Plain-text document sources
* * *

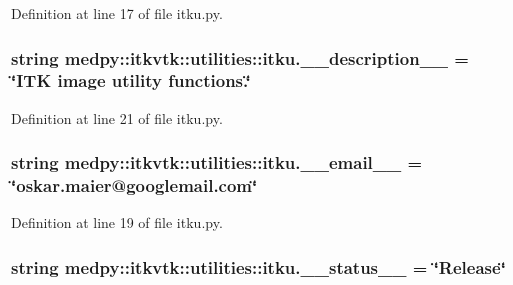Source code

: Definition at line 17 of file itku.py.

\hypertarget{namespacemedpy_1_1itkvtk_1_1utilities_1_1itku_a98b3a1797a4bb142829f39eed678cdc5}{
\subsubsection[{\_\-\_\-description\_\-\_\-}]{\setlength{\rightskip}{0pt plus 5cm}string {\bf medpy::itkvtk::utilities::itku.\_\-\_\-description\_\-\_\-} = \char`\"{}ITK image utility functions.\char`\"{}}}
\label{namespacemedpy_1_1itkvtk_1_1utilities_1_1itku_a98b3a1797a4bb142829f39eed678cdc5}


Definition at line 21 of file itku.py.

\hypertarget{namespacemedpy_1_1itkvtk_1_1utilities_1_1itku_a4eea7c936d0a9f0992a6d9ec76e26c0d}{
\subsubsection[{\_\-\_\-email\_\-\_\-}]{\setlength{\rightskip}{0pt plus 5cm}string {\bf medpy::itkvtk::utilities::itku.\_\-\_\-email\_\-\_\-} = \char`\"{}oskar.maier@googlemail.com\char`\"{}}}
\label{namespacemedpy_1_1itkvtk_1_1utilities_1_1itku_a4eea7c936d0a9f0992a6d9ec76e26c0d}


Definition at line 19 of file itku.py.

\hypertarget{namespacemedpy_1_1itkvtk_1_1utilities_1_1itku_afd8c6d3932c4960580fdae3e3718718e}{
\subsubsection[{\_\-\_\-status\_\-\_\-}]{\setlength{\rightskip}{0pt plus 5cm}string {\bf medpy::itkvtk::utilities::itku.\_\-\_\-status\_\-\_\-} = \char`\"{}Release\char`\"{}}}
\label{namespacemedpy_1_1itkvtk_1_1utilities_1_1itku_afd8c6d3932c4960580fdae3e3718718e}


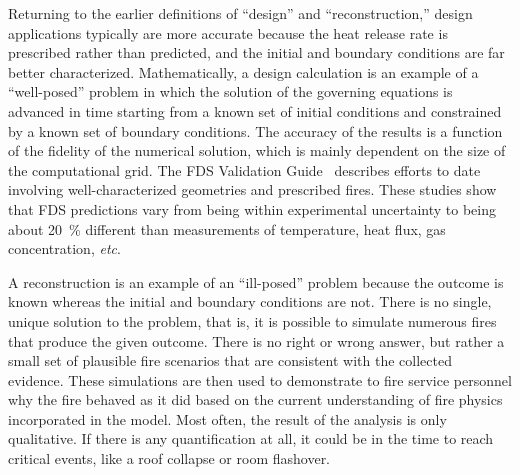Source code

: Returning   to    the   earlier   definitions    of   ``design''   and
``reconstruction,''  design applications  typically are  more accurate
because the heat release rate is prescribed rather than predicted, and
the    initial    and    boundary    conditions   are    far    better
characterized. Mathematically, a design calculation is an example of a
``well-posed''  problem  in  which   the  solution  of  the  governing
equations is  advanced in  time starting from  a known set  of initial
conditions and constrained by a known set of boundary conditions.  The
accuracy of the results is a function of the fidelity of the numerical
solution, which is  mainly dependent on the size  of the computational
grid. The FDS Validation Guide~\cite{FDS_Validation_Guide_5} describes
efforts to date involving well-characterized geometries and prescribed
fires. These studies show that  FDS predictions vary from being within
experimental   uncertainty  to  being   about  20~\%   different  than
measurements of temperature, heat flux, gas concentration, {\em etc}.

A reconstruction is an example of an ``ill-posed'' problem because the
outcome  is known  whereas  the initial  and  boundary conditions  are
not. There is  no single, unique solution to the  problem, that is, it
is possible to simulate numerous fires that produce the given outcome.
There is no right or wrong answer, but rather a small set of plausible
fire scenarios that are  consistent with the collected evidence. These
simulations are then used to demonstrate to fire service personnel why
the fire behaved as it did  based on the current understanding of fire
physics  incorporated in  the model.  Most  often, the  result of  the
analysis is only  qualitative. If there is any  quantification at all,
it could be in the time to reach critical events, like a roof collapse
or room flashover.
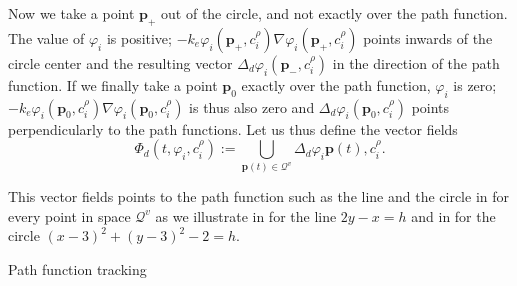 Now we take a point $\mathbf{p}_{+}$ out of the circle, and not exactly over the path function. The value of $\varphi_i$ is positive; $-k_e\varphi_i(\mathbf{p}_{+},c_i^\rho)\nabla\varphi_i(\mathbf{p}_{+},c_i^\rho)$ points inwards of the circle center and the resulting vector $\Delta_d\varphi_i(\mathbf{p}_{-},c_i^\rho)$ in the direction of the path function. If we finally take a point $\mathbf{p}_{0}$ exactly over the path function, $\varphi_i$ is zero; $-k_e\varphi_i(\mathbf{p}_{0},c_i^\rho)\nabla\varphi_i(\mathbf{p}_{0},c_i^\rho)$ is thus also zero and $\Delta_d\varphi_i(\mathbf{p}_{0},c_i^\rho)$ points perpendicularly to the path functions. Let us thus define the vector fields
\begin{equation}
  \varPhi_d(t,\varphi_i,c_i^\rho):=\bigcup\limits_{\mathbf{p}(t)\in\mathcal{Q}^v}{\Delta_d\varphi_i{\mathbf{p}(t),c_i^\rho}}.
\end{equation}

This vector fields points to the path function such as the line and the circle in  for every point in space $\mathcal{Q}^v$ as we illustrate in  for the line $2y-x=h$ and in  for the circle $(x-3)^2+(y-3)^2-2=h$.

\begin{algorithm}[h!] %

  \DontPrintSemicolon
  \vspace{.8ex}

  \vspace{.8ex}

  \caption{Path function tracking}
  \label{algo:track}
\end{algorithm}


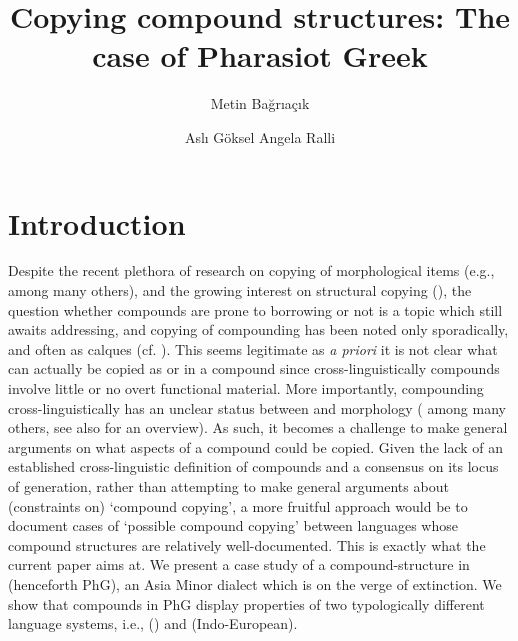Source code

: \documentclass[output=paper]{LSP/langsci}
\author{Metin Bağrıaçık\affiliation{Ghent University}\and
 Aslı Göksel\affiliation{Boğaziçi University}\lastand 
Angela Ralli\affiliation{University of Patras}
}
\title{Copying compound structures: The case of Pharasiot Greek}
\begin{document}
 
\section{Introduction} 
 Despite the recent plethora of research on copying of morphological items (e.g., \citealt{Johanson1992,Gardani2008, Seifart2015b,Seifart2015a,Gardanietal2015} among many others), and the growing interest on structural copying (\citealt{Bowern2008,LepschyTosi2006, Lucas2012,Grimstadetal2014,Lohndal2013,Aboh2015,Thomasonforth}), the question whether compounds are prone to borrowing or not is a topic which still awaits addressing, and copying of compounding has been noted only sporadically, and often as calques (cf. \citealt{Ralli2014}). This seems legitimate as \textit{a priori} it is not clear what can actually be copied as or in a compound since cross-linguistically compounds involve little or no overt functional material.  More importantly, compounding cross-linguistically has an unclear status between  and morphology (\citealt{Anderson1992,Aronoff1994,DiSciullo2005} among many others, see also \citealt[4--5]{ScaliseVogel2010why} for an overview). As such, it becomes a challenge to make general arguments on what aspects of a compound could be copied. Given the lack of an established cross-linguistic definition of compounds and a consensus on its locus of generation, rather than attempting to make general arguments about (constraints on) `compound copying', a more fruitful approach would be to document cases of `possible compound copying' between languages whose compound structures are relatively well-documented. This is exactly what the current paper aims at. We present a case study of a compound-structure in  (henceforth PhG), an Asia Minor  dialect which is on the verge of extinction. We show that compounds in PhG display properties of  two typologically different language systems, i.e.,  () and  (Indo-European).  
 
\end{document}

* * *

What comes back should match the records exactly, minus any pictures.

Exercise response:
Source code

: Definition at line 17 of file itku.py.

\hypertarget{namespacemedpy_1_1itkvtk_1_1utilities_1_1itku_a98b3a1797a4bb142829f39eed678cdc5}{
\subsubsection[{\_\-\_\-description\_\-\_\-}]{\setlength{\rightskip}{0pt plus 5cm}string {\bf medpy::itkvtk::utilities::itku.\_\-\_\-description\_\-\_\-} = \char`\"{}ITK image utility functions.\char`\"{}}}
\label{namespacemedpy_1_1itkvtk_1_1utilities_1_1itku_a98b3a1797a4bb142829f39eed678cdc5}


Definition at line 21 of file itku.py.

\hypertarget{namespacemedpy_1_1itkvtk_1_1utilities_1_1itku_a4eea7c936d0a9f0992a6d9ec76e26c0d}{
\subsubsection[{\_\-\_\-email\_\-\_\-}]{\setlength{\rightskip}{0pt plus 5cm}string {\bf medpy::itkvtk::utilities::itku.\_\-\_\-email\_\-\_\-} = \char`\"{}oskar.maier@googlemail.com\char`\"{}}}
\label{namespacemedpy_1_1itkvtk_1_1utilities_1_1itku_a4eea7c936d0a9f0992a6d9ec76e26c0d}


Definition at line 19 of file itku.py.

\hypertarget{namespacemedpy_1_1itkvtk_1_1utilities_1_1itku_afd8c6d3932c4960580fdae3e3718718e}{
\subsubsection[{\_\-\_\-status\_\-\_\-}]{\setlength{\rightskip}{0pt plus 5cm}string {\bf medpy::itkvtk::utilities::itku.\_\-\_\-status\_\-\_\-} = \char`\"{}Release\char`\"{}}}
\label{namespacemedpy_1_1itkvtk_1_1utilities_1_1itku_afd8c6d3932c4960580fdae3e3718718e}


Source code

: Returning   to    the   earlier   definitions    of   ``design''   and
``reconstruction,''  design applications  typically are  more accurate
because the heat release rate is prescribed rather than predicted, and
the    initial    and    boundary    conditions   are    far    better
characterized. Mathematically, a design calculation is an example of a
``well-posed''  problem  in  which   the  solution  of  the  governing
equations is  advanced in  time starting from  a known set  of initial
conditions and constrained by a known set of boundary conditions.  The
accuracy of the results is a function of the fidelity of the numerical
solution, which is  mainly dependent on the size  of the computational
grid. The FDS Validation Guide~\cite{FDS_Validation_Guide_5} describes
efforts to date involving well-characterized geometries and prescribed
fires. These studies show that  FDS predictions vary from being within
experimental   uncertainty  to  being   about  20~\%   different  than
measurements of temperature, heat flux, gas concentration, {\em etc}.

A reconstruction is an example of an ``ill-posed'' problem because the
outcome  is known  whereas  the initial  and  boundary conditions  are
not. There is  no single, unique solution to the  problem, that is, it
is possible to simulate numerous fires that produce the given outcome.
There is no right or wrong answer, but rather a small set of plausible
fire scenarios that are  consistent with the collected evidence. These
simulations are then used to demonstrate to fire service personnel why
the fire behaved as it did  based on the current understanding of fire
physics  incorporated in  the model.  Most  often, the  result of  the
analysis is only  qualitative. If there is any  quantification at all,
it could be in the time to reach critical events, like a roof collapse
or room flashover.
 Now we take a point $\mathbf{p}_{+}$ out of the circle, and not exactly over the path function. The value of $\varphi_i$ is positive; $-k_e\varphi_i(\mathbf{p}_{+},c_i^\rho)\nabla\varphi_i(\mathbf{p}_{+},c_i^\rho)$ points inwards of the circle center and the resulting vector $\Delta_d\varphi_i(\mathbf{p}_{-},c_i^\rho)$ in the direction of the path function. If we finally take a point $\mathbf{p}_{0}$ exactly over the path function, $\varphi_i$ is zero; $-k_e\varphi_i(\mathbf{p}_{0},c_i^\rho)\nabla\varphi_i(\mathbf{p}_{0},c_i^\rho)$ is thus also zero and $\Delta_d\varphi_i(\mathbf{p}_{0},c_i^\rho)$ points perpendicularly to the path functions. Let us thus define the vector fields
\begin{equation}
  \varPhi_d(t,\varphi_i,c_i^\rho):=\bigcup\limits_{\mathbf{p}(t)\in\mathcal{Q}^v}{\Delta_d\varphi_i{\mathbf{p}(t),c_i^\rho}}.
\end{equation}

This vector fields points to the path function such as the line and the circle in  for every point in space $\mathcal{Q}^v$ as we illustrate in  for the line $2y-x=h$ and in  for the circle $(x-3)^2+(y-3)^2-2=h$.

\begin{algorithm}[h!] %

  \DontPrintSemicolon
  \vspace{.8ex}

  \vspace{.8ex}

  \caption{Path function tracking}
  \label{algo:track}
\end{algorithm}


Source code

: \documentclass[output=paper]{LSP/langsci}
\author{Metin Bağrıaçık\affiliation{Ghent University}\and
 Aslı Göksel\affiliation{Boğaziçi University}\lastand 
Angela Ralli\affiliation{University of Patras}
}
\title{Copying compound structures: The case of Pharasiot Greek}
\begin{document}
 
\section{Introduction} 
 Despite the recent plethora of research on copying of morphological items (e.g., \citealt{Johanson1992,Gardani2008, Seifart2015b,Seifart2015a,Gardanietal2015} among many others), and the growing interest on structural copying (\citealt{Bowern2008,LepschyTosi2006, Lucas2012,Grimstadetal2014,Lohndal2013,Aboh2015,Thomasonforth}), the question whether compounds are prone to borrowing or not is a topic which still awaits addressing, and copying of compounding has been noted only sporadically, and often as calques (cf. \citealt{Ralli2014}). This seems legitimate as \textit{a priori} it is not clear what can actually be copied as or in a compound since cross-linguistically compounds involve little or no overt functional material.  More importantly, compounding cross-linguistically has an unclear status between  and morphology (\citealt{Anderson1992,Aronoff1994,DiSciullo2005} among many others, see also \citealt[4--5]{ScaliseVogel2010why} for an overview). As such, it becomes a challenge to make general arguments on what aspects of a compound could be copied. Given the lack of an established cross-linguistic definition of compounds and a consensus on its locus of generation, rather than attempting to make general arguments about (constraints on) `compound copying', a more fruitful approach would be to document cases of `possible compound copying' between languages whose compound structures are relatively well-documented. This is exactly what the current paper aims at. We present a case study of a compound-structure in  (henceforth PhG), an Asia Minor  dialect which is on the verge of extinction. We show that compounds in PhG display properties of  two typologically different language systems, i.e.,  () and  (Indo-European).  
 
\end{document}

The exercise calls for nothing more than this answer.